NCKAP1 Disruptive Variants Lead to a Neurodevelopmental Disorder with Core Features of Autism.

Am J Hum Genet 2020 11;107(5):963-976

Center for Medical Genetics, School of Life Sciences, Central South University, Changsha, Hunan 410078, China; Hunan Key Laboratory of Animal Models for Human Diseases, Changsha, Hunan 410078, China; CAS Center for Excellence in Brain Science and Intelligences Technology (CEBSIT), Chinese Academy of Sciences, Shanghai 200000, China. Electronic address:

NCKAP1/NAP1 regulates neuronal cytoskeletal dynamics and is essential for neuronal differentiation in the developing brain. Deleterious variants in NCKAP1 have been identified in individuals with autism spectrum disorder (ASD) and intellectual disability; however, its clinical significance remains unclear.

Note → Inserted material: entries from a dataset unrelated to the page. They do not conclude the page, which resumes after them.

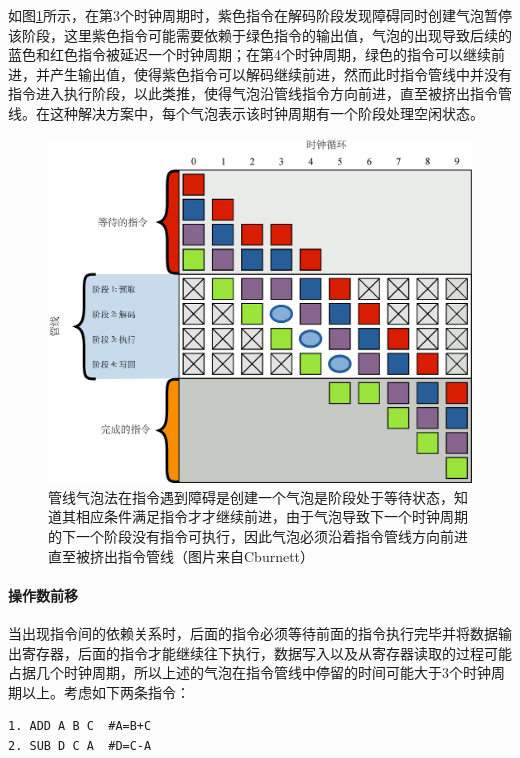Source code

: 如图\ref{f:rp-pipeline-bubble}所示，在第3个时钟周期时，紫色指令在解码阶段发现障碍同时创建气泡暂停该阶段，这里紫色指令可能需要依赖于绿色指令的输出值，气泡的出现导致后续的蓝色和红色指令被延迟一个时钟周期；在第4个时钟周期，绿色的指令可以继续前进，并产生输出值，使得紫色指令可以解码继续前进，然而此时指令管线中并没有指令进入执行阶段，以此类推，使得气泡沿管线指令方向前进，直至被挤出指令管线。在这种解决方案中，每个气泡表示该时钟周期有一个阶段处理空闲状态。

\begin{figure}
	\includegraphics[width=\textwidth]{figures/rp/Pipeline-bubble}
	\caption{管线气泡法在指令遇到障碍是创建一个气泡是阶段处于等待状态，知道其相应条件满足指令才才继续前进，由于气泡导致下一个时钟周期的下一个阶段没有指令可执行，因此气泡必须沿着指令管线方向前进直至被挤出指令管线（图片来自Cburnett）}
	\label{f:rp-pipeline-bubble}
\end{figure}




\paragraph{操作数前移}
当出现指令间的依赖关系时，后面的指令必须等待前面的指令执行完毕并将数据输出寄存器，后面的指令才能继续往下执行，数据写入以及从寄存器读取的过程可能占据几个时钟周期，所以上述的气泡在指令管线中停留的时间可能大于3个时钟周期以上。考虑如下两条指令：

\begin{lstlisting}
1. ADD A B C  #A=B+C
2. SUB D C A  #D=C-A
\end{lstlisting}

To determine its significance, we assemble genotype and phenotype data for 21 affected individuals from 20 unrelated families with predicted deleterious variants in NCKAP1. This includes 16 individuals with de novo (n = 8), transmitted (n = 6), or inheritance unknown (n = 2) truncating variants, two individuals with structural variants, and three with potentially disruptive de novo missense variants. We report a de novo and ultra-rare deleterious variant burden of NCKAP1 in individuals with neurodevelopmental disorders which needs further replication. ASD or autistic features, language and motor delay, and variable expression of intellectual or learning disability are common clinical features. Among inherited cases, there is evidence of deleterious variants segregating with neuropsychiatric disorders. Based on available human brain transcriptomic data, we show that NCKAP1 is broadly and highly expressed in both prenatal and postnatal periods and demostrate enriched expression in excitatory neurons and radial glias but depleted expression in inhibitory neurons. Mouse in utero electroporation experiments reveal that Nckap1 loss of function promotes neuronal migration during early cortical development. Combined, these data support a role for disruptive NCKAP1 variants in neurodevelopmental delay/autism, possibly by interfering with neuronal migration early in cortical development.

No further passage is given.